■ Description of the task
Throughout the records below, find each line holding "head" and copy it.

■ Extracted data
※ ※ ※

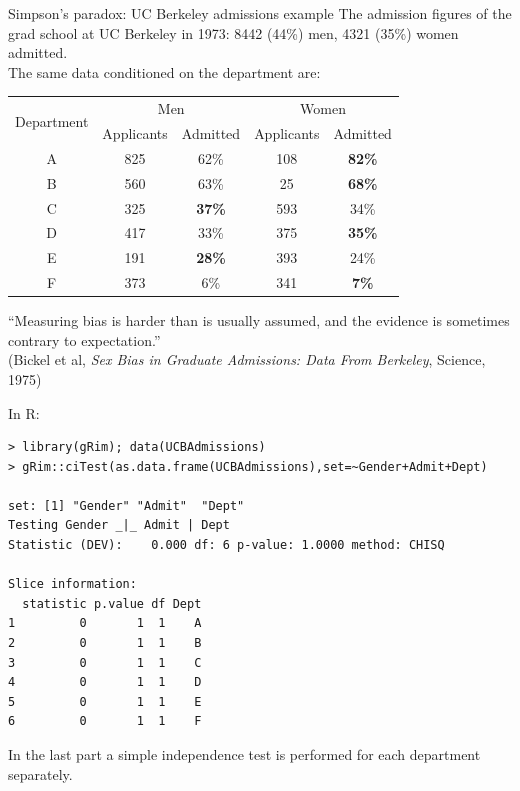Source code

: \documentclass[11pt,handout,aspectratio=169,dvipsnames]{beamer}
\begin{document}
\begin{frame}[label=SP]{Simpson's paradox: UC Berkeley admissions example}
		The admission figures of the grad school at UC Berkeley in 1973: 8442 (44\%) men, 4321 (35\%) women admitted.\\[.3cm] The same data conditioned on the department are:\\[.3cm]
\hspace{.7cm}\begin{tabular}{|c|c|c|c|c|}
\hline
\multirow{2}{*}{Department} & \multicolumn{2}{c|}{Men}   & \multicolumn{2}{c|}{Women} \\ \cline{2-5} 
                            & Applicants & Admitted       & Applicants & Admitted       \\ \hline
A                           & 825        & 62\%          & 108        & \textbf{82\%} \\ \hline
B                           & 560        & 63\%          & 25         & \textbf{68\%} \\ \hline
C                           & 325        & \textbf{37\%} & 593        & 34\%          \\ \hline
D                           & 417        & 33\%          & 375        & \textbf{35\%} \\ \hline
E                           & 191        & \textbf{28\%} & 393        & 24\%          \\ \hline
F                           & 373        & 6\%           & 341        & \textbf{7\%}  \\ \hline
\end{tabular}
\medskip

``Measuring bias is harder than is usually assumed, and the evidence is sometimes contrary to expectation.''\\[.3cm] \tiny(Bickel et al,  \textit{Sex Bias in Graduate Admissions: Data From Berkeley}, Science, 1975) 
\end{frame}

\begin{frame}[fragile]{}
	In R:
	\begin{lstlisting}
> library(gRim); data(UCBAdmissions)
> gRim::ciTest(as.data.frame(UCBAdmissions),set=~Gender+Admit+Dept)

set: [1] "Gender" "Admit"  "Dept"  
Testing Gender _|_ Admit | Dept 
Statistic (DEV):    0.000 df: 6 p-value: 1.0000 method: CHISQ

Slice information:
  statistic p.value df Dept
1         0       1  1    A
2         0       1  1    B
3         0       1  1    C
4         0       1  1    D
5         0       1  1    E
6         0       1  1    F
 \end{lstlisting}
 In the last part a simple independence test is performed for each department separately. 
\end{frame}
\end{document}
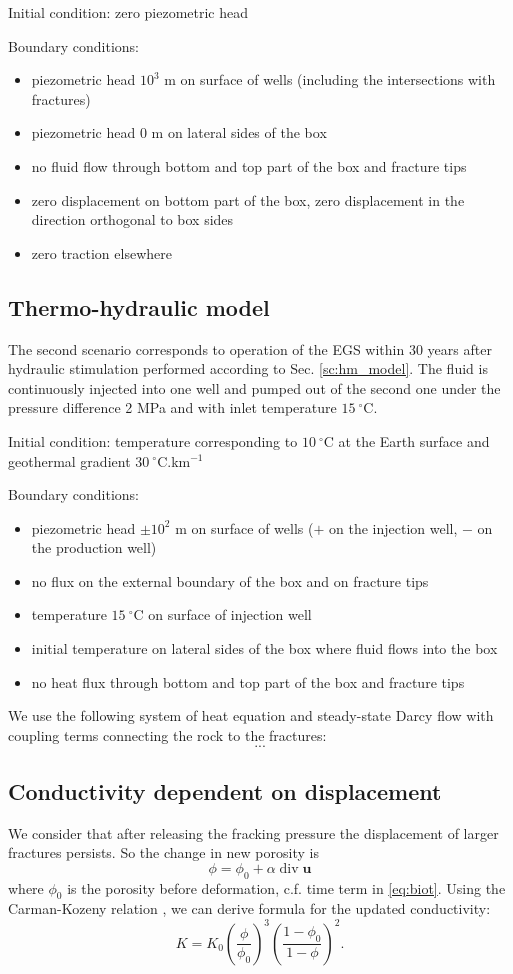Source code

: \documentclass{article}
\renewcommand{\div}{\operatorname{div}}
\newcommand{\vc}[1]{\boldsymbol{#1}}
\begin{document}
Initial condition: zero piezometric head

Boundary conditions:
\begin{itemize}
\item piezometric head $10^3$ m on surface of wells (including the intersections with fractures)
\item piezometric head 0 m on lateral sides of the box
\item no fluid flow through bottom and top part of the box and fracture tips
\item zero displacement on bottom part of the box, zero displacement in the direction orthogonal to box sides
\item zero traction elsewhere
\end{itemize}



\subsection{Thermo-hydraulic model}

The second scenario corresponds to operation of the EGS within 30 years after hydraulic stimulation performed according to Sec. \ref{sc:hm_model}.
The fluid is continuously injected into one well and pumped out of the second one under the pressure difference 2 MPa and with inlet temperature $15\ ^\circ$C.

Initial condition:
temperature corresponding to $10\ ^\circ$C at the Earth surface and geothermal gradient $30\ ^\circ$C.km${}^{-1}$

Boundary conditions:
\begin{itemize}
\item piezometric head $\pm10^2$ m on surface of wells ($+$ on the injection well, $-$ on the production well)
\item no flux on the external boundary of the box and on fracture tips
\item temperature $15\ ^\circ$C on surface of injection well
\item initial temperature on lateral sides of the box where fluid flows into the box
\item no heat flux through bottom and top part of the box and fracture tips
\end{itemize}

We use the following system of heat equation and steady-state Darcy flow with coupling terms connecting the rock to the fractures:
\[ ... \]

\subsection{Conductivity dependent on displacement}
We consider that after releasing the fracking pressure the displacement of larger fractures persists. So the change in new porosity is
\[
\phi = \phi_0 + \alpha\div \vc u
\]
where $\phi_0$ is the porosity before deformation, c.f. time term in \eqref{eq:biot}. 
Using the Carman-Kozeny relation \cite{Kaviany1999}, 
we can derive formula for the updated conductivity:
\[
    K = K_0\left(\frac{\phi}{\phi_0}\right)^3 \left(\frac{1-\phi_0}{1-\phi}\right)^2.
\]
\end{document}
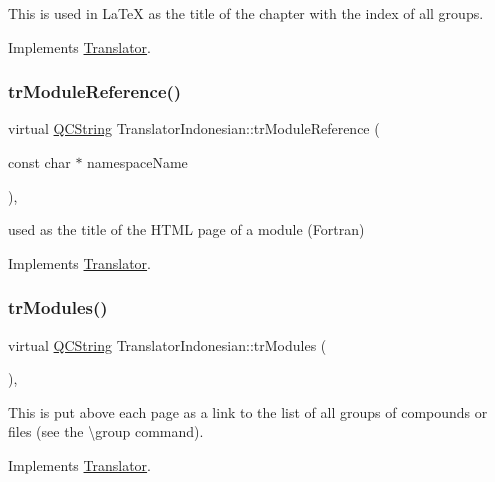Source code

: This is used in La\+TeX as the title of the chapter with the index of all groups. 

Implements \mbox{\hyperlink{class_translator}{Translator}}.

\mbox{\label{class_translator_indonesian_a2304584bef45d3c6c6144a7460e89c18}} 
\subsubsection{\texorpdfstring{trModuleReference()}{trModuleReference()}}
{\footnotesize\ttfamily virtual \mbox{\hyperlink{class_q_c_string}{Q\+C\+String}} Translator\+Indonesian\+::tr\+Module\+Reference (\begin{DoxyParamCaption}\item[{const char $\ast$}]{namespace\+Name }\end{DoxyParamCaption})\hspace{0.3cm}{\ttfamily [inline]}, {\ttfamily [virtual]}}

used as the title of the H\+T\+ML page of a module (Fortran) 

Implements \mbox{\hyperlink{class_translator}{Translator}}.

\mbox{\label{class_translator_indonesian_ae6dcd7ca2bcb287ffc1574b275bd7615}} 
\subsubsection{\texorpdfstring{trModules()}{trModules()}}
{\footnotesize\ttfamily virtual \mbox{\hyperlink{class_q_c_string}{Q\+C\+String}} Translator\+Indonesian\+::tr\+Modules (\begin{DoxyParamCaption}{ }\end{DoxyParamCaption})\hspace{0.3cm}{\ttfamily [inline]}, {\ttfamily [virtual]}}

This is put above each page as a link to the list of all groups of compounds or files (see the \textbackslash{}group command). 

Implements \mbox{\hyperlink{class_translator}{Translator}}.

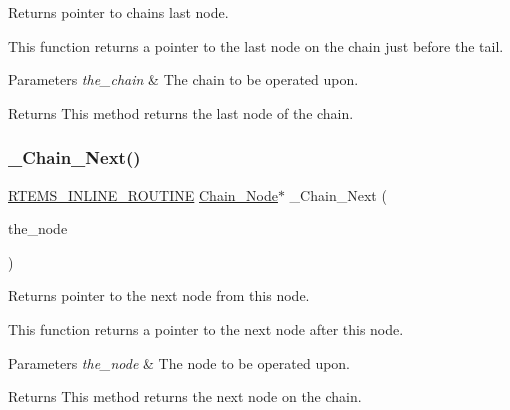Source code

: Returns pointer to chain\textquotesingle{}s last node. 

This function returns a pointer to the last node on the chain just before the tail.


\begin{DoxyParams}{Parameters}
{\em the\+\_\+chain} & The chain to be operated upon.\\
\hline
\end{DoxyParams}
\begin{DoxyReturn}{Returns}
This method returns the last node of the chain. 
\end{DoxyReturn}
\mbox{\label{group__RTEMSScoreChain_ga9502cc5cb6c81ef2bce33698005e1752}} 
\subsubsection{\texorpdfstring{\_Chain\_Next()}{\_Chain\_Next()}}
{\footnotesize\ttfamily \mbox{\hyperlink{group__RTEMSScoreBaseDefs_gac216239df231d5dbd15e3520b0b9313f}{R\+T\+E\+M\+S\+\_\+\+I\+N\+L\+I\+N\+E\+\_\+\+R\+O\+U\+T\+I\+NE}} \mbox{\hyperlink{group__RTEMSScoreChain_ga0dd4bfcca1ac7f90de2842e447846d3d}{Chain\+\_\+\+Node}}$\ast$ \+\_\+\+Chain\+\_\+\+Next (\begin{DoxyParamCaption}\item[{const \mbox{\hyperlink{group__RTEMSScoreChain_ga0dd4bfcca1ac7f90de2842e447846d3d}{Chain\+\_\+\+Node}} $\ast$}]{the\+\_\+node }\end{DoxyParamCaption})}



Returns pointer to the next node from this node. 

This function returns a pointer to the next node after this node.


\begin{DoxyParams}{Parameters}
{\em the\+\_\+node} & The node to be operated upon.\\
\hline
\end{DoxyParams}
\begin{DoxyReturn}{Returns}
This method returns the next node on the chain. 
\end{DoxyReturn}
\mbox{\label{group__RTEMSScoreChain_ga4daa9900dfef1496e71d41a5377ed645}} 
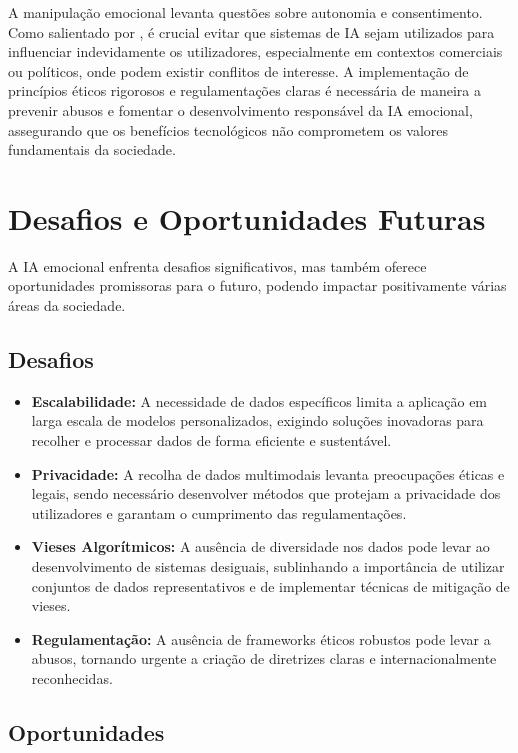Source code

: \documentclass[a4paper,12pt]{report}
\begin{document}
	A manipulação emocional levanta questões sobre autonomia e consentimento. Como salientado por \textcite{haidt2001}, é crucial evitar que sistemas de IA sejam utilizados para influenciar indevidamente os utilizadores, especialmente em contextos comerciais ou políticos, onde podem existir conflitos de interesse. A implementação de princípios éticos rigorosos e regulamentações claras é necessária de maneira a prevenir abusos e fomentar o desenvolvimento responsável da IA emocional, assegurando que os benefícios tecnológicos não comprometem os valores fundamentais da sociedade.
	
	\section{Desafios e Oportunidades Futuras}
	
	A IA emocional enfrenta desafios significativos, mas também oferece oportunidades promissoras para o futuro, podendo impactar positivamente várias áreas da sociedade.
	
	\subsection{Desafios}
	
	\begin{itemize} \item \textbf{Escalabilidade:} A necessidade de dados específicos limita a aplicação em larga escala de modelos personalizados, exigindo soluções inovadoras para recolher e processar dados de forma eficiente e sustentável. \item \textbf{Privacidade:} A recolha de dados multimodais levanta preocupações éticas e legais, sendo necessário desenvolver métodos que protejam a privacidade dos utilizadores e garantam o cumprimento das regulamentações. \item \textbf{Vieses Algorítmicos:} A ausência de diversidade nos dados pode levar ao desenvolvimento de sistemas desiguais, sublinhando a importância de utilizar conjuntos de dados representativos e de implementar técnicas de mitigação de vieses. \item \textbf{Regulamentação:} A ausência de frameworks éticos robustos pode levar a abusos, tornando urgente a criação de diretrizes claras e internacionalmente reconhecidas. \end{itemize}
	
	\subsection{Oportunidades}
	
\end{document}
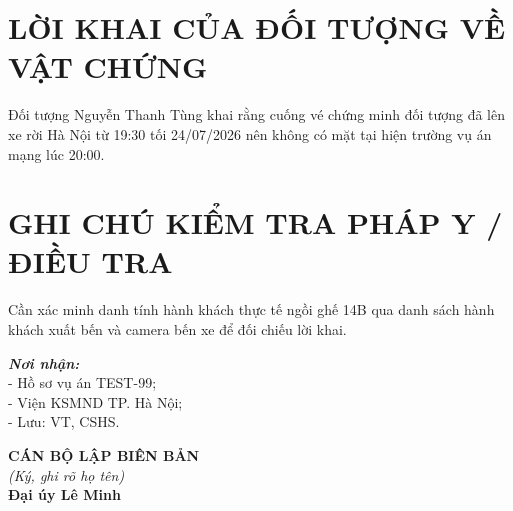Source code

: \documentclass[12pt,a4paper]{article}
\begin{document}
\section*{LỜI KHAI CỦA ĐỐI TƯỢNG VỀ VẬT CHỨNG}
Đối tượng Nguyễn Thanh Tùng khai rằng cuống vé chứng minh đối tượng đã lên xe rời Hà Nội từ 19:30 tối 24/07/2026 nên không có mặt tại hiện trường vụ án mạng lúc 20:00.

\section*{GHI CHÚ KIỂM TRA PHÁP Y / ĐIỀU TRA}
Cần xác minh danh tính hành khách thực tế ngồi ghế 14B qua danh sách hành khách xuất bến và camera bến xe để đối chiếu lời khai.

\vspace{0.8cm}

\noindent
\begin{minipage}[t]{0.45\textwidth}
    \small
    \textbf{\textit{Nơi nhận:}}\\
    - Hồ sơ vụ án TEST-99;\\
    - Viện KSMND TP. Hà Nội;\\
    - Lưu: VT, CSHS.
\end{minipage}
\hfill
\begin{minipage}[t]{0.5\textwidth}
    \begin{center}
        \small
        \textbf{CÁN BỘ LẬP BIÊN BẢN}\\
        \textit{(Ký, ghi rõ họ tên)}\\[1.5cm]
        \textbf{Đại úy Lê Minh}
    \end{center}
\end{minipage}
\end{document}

※ ※ ※

■ Output for this task
Initial condition: zero piezometric head
\item piezometric head $10^3$ m on surface of wells (including the intersections with fractures)
\item piezometric head 0 m on lateral sides of the box
\item piezometric head $\pm10^2$ m on surface of wells ($+$ on the injection well, $-$ on the production well)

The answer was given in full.